CERN safety reaches out to medicine
What do CERN and other scientific organizations like ESA and ESO have in common with neurosurgery and airlines? At first sight, not much. But all require sound safety management. CERN's expertise in this field was recently highlighted when two CERN engineers were invited to talk at an international conference on Quality Management and Risk Control in Neurosurgery.CERN has long been recognised as a centre of excellence in physics, and its spin-offs in fields such as medicine have been widely hailed. But increasingly, the Laboratory's expertise in the management of large international collaborations is also being recognised. Contacts between CERN and organizations like ESA and ESO, as well as with industry, bear witness to this fact. One recent example comes from Airbus Industrie, which organized a meeting in 1998 with CERN to compare notes on project management, safety, and quality assurance.

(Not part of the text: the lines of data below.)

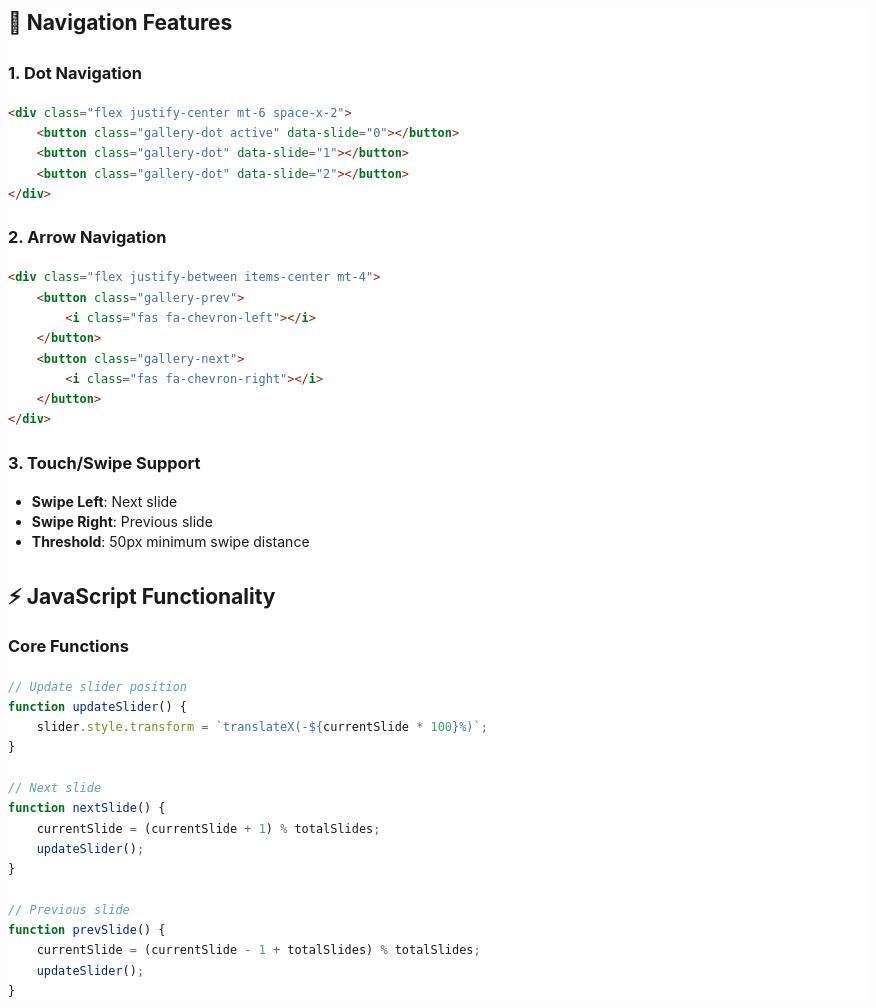 ## 🔧 **Navigation Features**

### **1. Dot Navigation**
```html
<div class="flex justify-center mt-6 space-x-2">
    <button class="gallery-dot active" data-slide="0"></button>
    <button class="gallery-dot" data-slide="1"></button>
    <button class="gallery-dot" data-slide="2"></button>
</div>
```

### **2. Arrow Navigation**
```html
<div class="flex justify-between items-center mt-4">
    <button class="gallery-prev">
        <i class="fas fa-chevron-left"></i>
    </button>
    <button class="gallery-next">
        <i class="fas fa-chevron-right"></i>
    </button>
</div>
```

### **3. Touch/Swipe Support**
- **Swipe Left**: Next slide
- **Swipe Right**: Previous slide
- **Threshold**: 50px minimum swipe distance

## ⚡ **JavaScript Functionality**

### **Core Functions**
```javascript
// Update slider position
function updateSlider() {
    slider.style.transform = `translateX(-${currentSlide * 100}%)`;
}

// Next slide
function nextSlide() {
    currentSlide = (currentSlide + 1) % totalSlides;
    updateSlider();
}

// Previous slide
function prevSlide() {
    currentSlide = (currentSlide - 1 + totalSlides) % totalSlides;
    updateSlider();
}
```
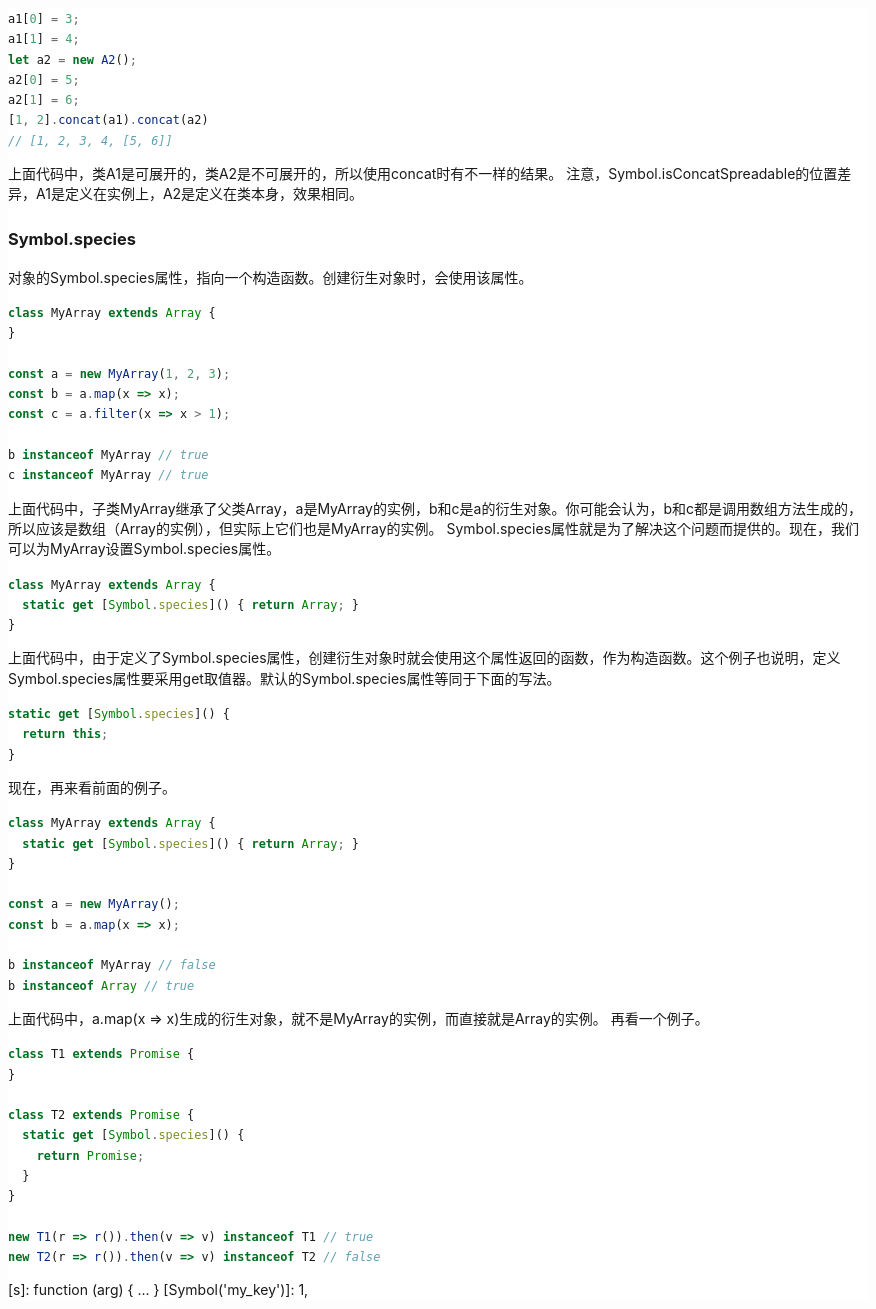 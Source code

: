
 ```javascript
a1[0] = 3;
a1[1] = 4;
let a2 = new A2();
a2[0] = 5;
a2[1] = 6;
[1, 2].concat(a1).concat(a2)
// [1, 2, 3, 4, [5, 6]]
```
上面代码中，类A1是可展开的，类A2是不可展开的，所以使用concat时有不一样的结果。
注意，Symbol.isConcatSpreadable的位置差异，A1是定义在实例上，A2是定义在类本身，效果相同。
### Symbol.species
对象的Symbol.species属性，指向一个构造函数。创建衍生对象时，会使用该属性。
```javascript
class MyArray extends Array {
}

const a = new MyArray(1, 2, 3);
const b = a.map(x => x);
const c = a.filter(x => x > 1);

b instanceof MyArray // true
c instanceof MyArray // true
```
上面代码中，子类MyArray继承了父类Array，a是MyArray的实例，b和c是a的衍生对象。你可能会认为，b和c都是调用数组方法生成的，所以应该是数组（Array的实例），但实际上它们也是MyArray的实例。
Symbol.species属性就是为了解决这个问题而提供的。现在，我们可以为MyArray设置Symbol.species属性。
```javascript
class MyArray extends Array {
  static get [Symbol.species]() { return Array; }
}
```
上面代码中，由于定义了Symbol.species属性，创建衍生对象时就会使用这个属性返回的函数，作为构造函数。这个例子也说明，定义Symbol.species属性要采用get取值器。默认的Symbol.species属性等同于下面的写法。
```javascript
static get [Symbol.species]() {
  return this;
}
```
现在，再来看前面的例子。
```javascript
class MyArray extends Array {
  static get [Symbol.species]() { return Array; }
}

const a = new MyArray();
const b = a.map(x => x);

b instanceof MyArray // false
b instanceof Array // true
```
上面代码中，a.map(x => x)生成的衍生对象，就不是MyArray的实例，而直接就是Array的实例。
再看一个例子。
```javascript
class T1 extends Promise {
}

class T2 extends Promise {
  static get [Symbol.species]() {
    return Promise;
  }
}

new T1(r => r()).then(v => v) instanceof T1 // true
new T2(r => r()).then(v => v) instanceof T2 // false
```

  [mySymbol]: 'Hello!'
  [s]: function (arg) { ... }
  [Symbol('my_key')]: 1,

Safety management is a recognised speciality in the field of project management and at CERN, TIS and the safety officials in the Divisions lead the way. However, all members of the personnel and management, as well as users, contribute to the Laboratory's safety culture and excellent safety record. To achieve this, safety instructions, procedures, and management tools have to be put in place and maintained. It should come as no surprise, therefore, that CERN specialists Bill Nuttall, Deputy Group Leader for General Safety and Hygiene, and Reiner Schmidt, GLIMOS of the CMS experiment, were invited to speak at a neurosurgery conference - even though the field is far removed from particle physics. Their invitation followed a meeting between Helmut Schönbacher, Head of TIS, and conference organiser, Professor H.-J. Steiger, at which both recognised the potential synergy.

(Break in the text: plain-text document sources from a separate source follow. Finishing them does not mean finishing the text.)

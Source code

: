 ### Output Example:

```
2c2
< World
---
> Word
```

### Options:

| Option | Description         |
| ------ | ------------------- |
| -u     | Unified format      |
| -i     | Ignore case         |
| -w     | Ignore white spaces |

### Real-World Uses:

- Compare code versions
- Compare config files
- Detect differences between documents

CERN's two engineers spoke at the opening plenary session of the conference, which was entirely devoted to speakers from fields other than neurosurgery. They joined such prestigious company as British psychologist, Charles Vincent, and Lufthansa's chief pilot, Captain Dehning. Their talks covered 'Techniques for hazard analysis and their use at CERN' and 'Safety of novel projects - the battle against Murphy's Law'. Nuttall's talk, which took a hands-on, practical approach to the question led naturally into Schmidt's analysis of how human factors could help tame Murphy's Law. He covered some of the main human weaknesses affecting safety - habituation, selective perception, generalisation, and risk taking - before discussing the advantages of team work in flat hierarchies, a working-practice that could be very effectively deployed in neurosurgery.

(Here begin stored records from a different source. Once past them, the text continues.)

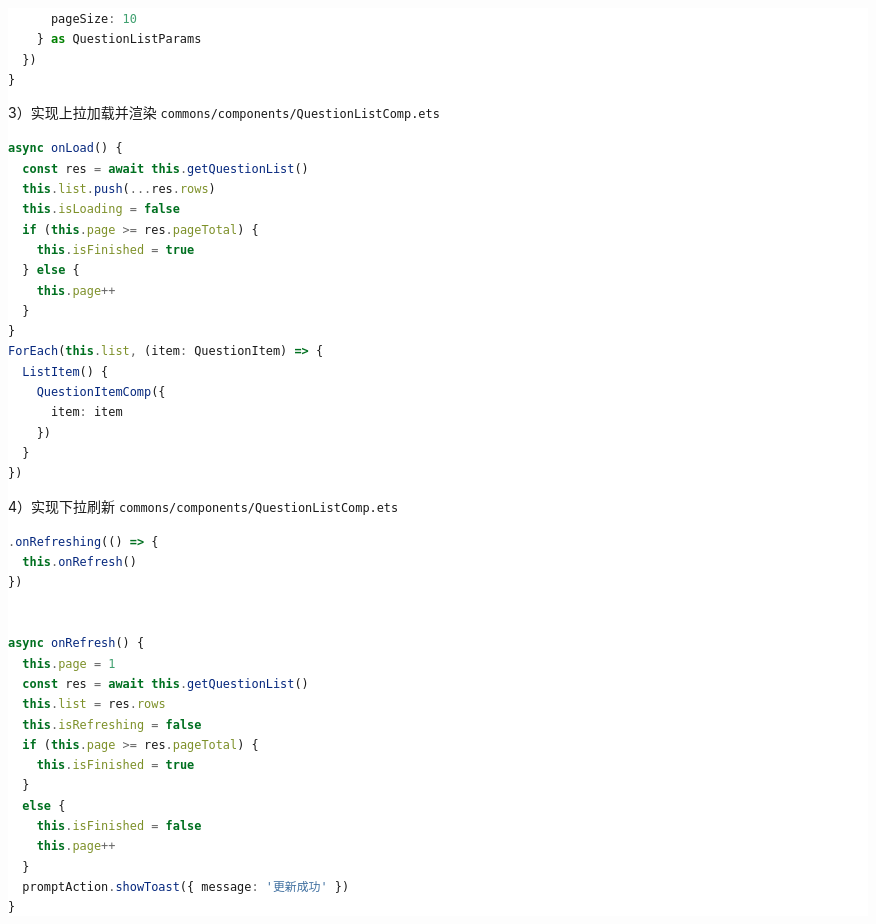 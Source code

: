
 ```ts
      pageSize: 10
    } as QuestionListParams
  })
}
```

3）实现上拉加载并渲染 `commons/components/QuestionListComp.ets`

```ts
async onLoad() {
  const res = await this.getQuestionList()
  this.list.push(...res.rows)
  this.isLoading = false
  if (this.page >= res.pageTotal) {
    this.isFinished = true
  } else {
    this.page++
  }
}
ForEach(this.list, (item: QuestionItem) => {
  ListItem() {
    QuestionItemComp({
      item: item
    })
  }
})
```

4）实现下拉刷新 `commons/components/QuestionListComp.ets`

```ts
.onRefreshing(() => {
  this.onRefresh()
})


async onRefresh() {
  this.page = 1
  const res = await this.getQuestionList()
  this.list = res.rows
  this.isRefreshing = false
  if (this.page >= res.pageTotal) {
    this.isFinished = true
  }
  else {
    this.isFinished = false
    this.page++
  }
  promptAction.showToast({ message: '更新成功' })
}
```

And the sharing of knowledge was not one-way. CERN and other disciplines can also learn from neurosurgery, as the conference amply demonstrated. Neurosurgeons involved in delicate operations can apparently experience the same behaviour and reaction-time influencing physiological changes as pilots confronted with additional engine-loss during emergency landings. The medical community has already taken this lesson on-board, and is studying the possibility of using simulators for training surgeons in the same way that airlines use them for pilots. The CERN representatives also noted the commendable efforts made by the medical community to maintain the safety competence of medical teams as first priority in an increasingly difficult environment of mounting administrative, budgetary, and legal burdens. These are examples of the kind of cross-fertilisation that happened at the conference, leaving CERN's representatives with plenty to think about as they packed their bags to come home.